We now explore what happens if an object is at a distance greater than or less than \(O_{d}\) is imaged. As show in Fig. 2, object at infinity focus, would be focused at distance \(I_{of}\) behind the lens but in front of the sensor creating a sharp image.

From the Geometry of Fig. 3, we obtain

$$\frac{{a_{R} }}{{I_{of} }} = \frac{{O_{s} }}{{I_{{inf - I_{of} }} }}$$

(3)

$$I_{of} \; = \;a_{R} \times \frac{{I_{{inf - I_{of} }} }}{{O_{s} }}$$

(4)

Fig. 3

Geometry of Imaging Relating Aperture Radius \({\text{a}}_{{\text{R}}}\) and Object Size \({\text{O}}_{{\text{s}}}\)
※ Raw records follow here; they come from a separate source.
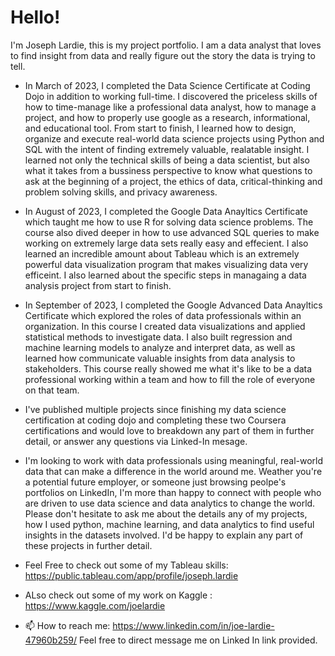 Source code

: # **Hello!**
I'm Joseph Lardie, this is my project portfolio. I am a data analyst that loves to find insight from data and really figure out the story the data is trying to tell.
-  In March of 2023, I completed the Data Science Certificate at Coding Dojo in addition to working full-time. I discovered the priceless skills of how to time-manage like a professional data analyst, how to manage a project, and how to properly use google as a research, informational, and educational tool. From start to finish, I learned how to design, organize and execute real-world data science projects using Python and SQL with the intent of finding extremely valuable, realatable insight. I learned not only the technical skills of being a data scientist, but also what it takes from a bussiness perspective to know what questions to ask at the beginning of a project, the ethics of data, critical-thinking and problem solving skills, and privacy awareness.
-  In August of 2023, I completed the Google Data Anayltics Certificate which taught me how to use R for solving data science problems. The course also dived deeper in how to use advanced SQL queries to make working on extremely large data sets really easy and effecient. I also learned an incredible amount about Tableau which is an extremely powerful data visualization program that makes visualizing data very efficeint. I also learned about the specific steps in managaing a data analysis project from start to finish.
-  In September of 2023, I completed the Google Advanced Data Anayltics Certificate which explored the roles of data professionals within an organization. In this course I created data visualizations and applied statistical methods to investigate data. I also built regression and machine learning models to analyze and interpret data, as well as learned how communicate valuable insights from data analysis to stakeholders. This course really showed me what it's like to be a data professional working within a team and how to fill the role of everyone on that team.
-  I've published multiple projects since finishing my data science certification at coding dojo and completing these two Coursera certifications and would love to breakdown any part of them in further detail, or answer any questions via Linked-In mesage.
- I'm looking to work with data professionals using meaningful, real-world data that can make a difference in the world around me. Weather you're a potential future employer, or someone just browsing peolpe's portfolios on LinkedIn, I'm more than happy to connect with people who are driven to use data science and data analytics to change the world. Please don't hesitate to ask me about the details any of my projects, how I used python, machine learning, and data analytics to find useful insights in the datasets involved. I'd be happy to explain any part of these projects in further detail.

- Feel Free to check out some of my Tableau skills:  https://public.tableau.com/app/profile/joseph.lardie

- ALso check out some of my work on Kaggle :  https://www.kaggle.com/joelardie

- 📫 How to reach me: https://www.linkedin.com/in/joe-lardie-47960b259/  Feel free to direct message me on Linked In link provided.
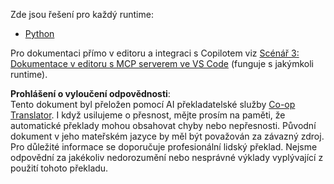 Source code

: <!--
CO_OP_TRANSLATOR_METADATA:
{
  "original_hash": "c8c1a74c74f6c2d42d511daf12d0b6c5",
  "translation_date": "2025-07-14T06:34:57+00:00",
  "source_file": "09-CaseStudy/docs-mcp/solution/README.md",
  "language_code": "cs"
}
-->
Zde jsou řešení pro každý runtime:
- [Python](./python/README.md)

Pro dokumentaci přímo v editoru a integraci s Copilotem viz [Scénář 3: Dokumentace v editoru s MCP serverem ve VS Code](./scenario3/README.md) (funguje s jakýmkoli runtime).

**Prohlášení o vyloučení odpovědnosti**:  
Tento dokument byl přeložen pomocí AI překladatelské služby [Co-op Translator](https://github.com/Azure/co-op-translator). I když usilujeme o přesnost, mějte prosím na paměti, že automatické překlady mohou obsahovat chyby nebo nepřesnosti. Původní dokument v jeho mateřském jazyce by měl být považován za závazný zdroj. Pro důležité informace se doporučuje profesionální lidský překlad. Nejsme odpovědní za jakékoliv nedorozumění nebo nesprávné výklady vyplývající z použití tohoto překladu. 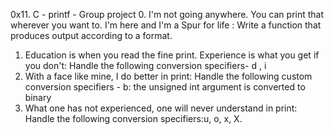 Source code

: 0x11. C - printf  - Group project
0. I'm not going anywhere. You can print that wherever you want to. I'm here and I'm a Spur for life : Write a function that produces output according to a format.
1. Education is when you read the fine print. Experience is what you get if you don't: Handle the following conversion specifiers- d , i
2. With a face like mine, I do better in print: Handle the following custom conversion specifiers - b: the unsigned int argument is converted to binary
3. What one has not experienced, one will never understand in print: Handle the following conversion specifiers:u, o, x, X.
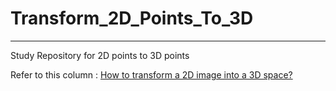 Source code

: # Transform_2D_Points_To_3D
---

  Study Repository for 2D points to 3D points
  
  Refer to this column : [How to transform a 2D image into a 3D space?](https://towardsdatascience.com/how-to-transform-a-2d-image-into-a-3d-space-5fc2306e3d36)
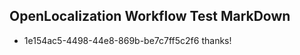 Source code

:## OpenLocalization Workflow Test MarkDown
* 1e154ac5-4498-44e8-869b-be7c7ff5c2f6 thanks!

<!--HONumber=Oct16_HO3-->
From the Geometry of Fig. 3, we also obtain

$$\frac{{I_{{inf - I_{of} }} }}{{I_{of} }}\; = \;\frac{{O_{s} }}{{a_{R} }}$$

(5)

$$\frac{{I_{inf} }}{{I_{of} }}\; = \;1\; + \;\frac{{O_{s} }}{{a_{R} }}$$

(6)

$$\frac{{I_{inf} }}{{I_{of} }}\; = \;\frac{{O_{s + } a_{R} }}{{a_{R} }}$$

(7)

$$I_{of} \; = \;I_{inf} \times \frac{{a_{R} }}{{O_{s + } a_{R} }}$$

(8)

Substituting Eq. (8) in Eq. (2), we obtain

$$O_{d} \; = \;\frac{{\left( {f \times \left( {I_{inf} \times \left( {\frac{{a_{R} }}{{O_{s} + a_{R} }}} \right)} \right)} \right) }}{{\left( {I_{inf} \times \left( {\frac{{a_{R} }}{{O_{s} + a_{R} }}} \right) - f} \right)}}$$

(9)

$$O_{d} \; = \;\frac{{\left( {f \times I_{inf} \times a_{R} } \right)}}{{\left( {I_{inf} \times a_{R} } \right) - \left( {f \times \left( {O_{s} + a_{R} } \right)} \right)}}$$

(10)

where

$$a_{R} = (f/f_{stop} )/2$$

Knowing the object distance from camera \(O_{d}\), object real height can be determined from the relation

$$\frac{Real\;Height}{{Image\;height}}\; = \;\frac{{O_{d} }}{Image\;distance}$$

(11)

In many imaging applications, always object distance from lens is considerably greater than image distance. Hence the Eq. (1) can be approximated as

$$\frac{1}{f} \cong \frac{1}{Image\,distance}$$

(12)

By substituting Eq. (12) in Eq. (11),we obtain

$$\frac{Real\;Height}{{Image\;height}}\; = \;\frac{{Object\;distance\;(O_{d}) }}{focal\;length\;(f)}$$

(13)

$$Real\;Height = \frac{Image\;height \times Object\;distance}{f}$$

(14)

3.2 Experimental set-up and camera calibration

Our research aims at measuring the depth of a stationary object using a single RGB camera by establishing a relationship among focal length (\(f\)), lens aperture (\(a_{R}\)), object size (\(O_{s}\)) and camera to object distance (or depth)(\(O_{d}\)) parameters. In this perspective, a 50 mm Nikkor prime lens (known as conventional lenses with fixed angle of view) is used to focus objects at different working distances starting from 10 cm by successively altering the opening \(f_{stop}\) for repeated collection of readings. ISO and shutter speed parameters are tuned in required ratios for sensor to render the sharp image. The device and its exposure are mentioned in Tables 1 and 2.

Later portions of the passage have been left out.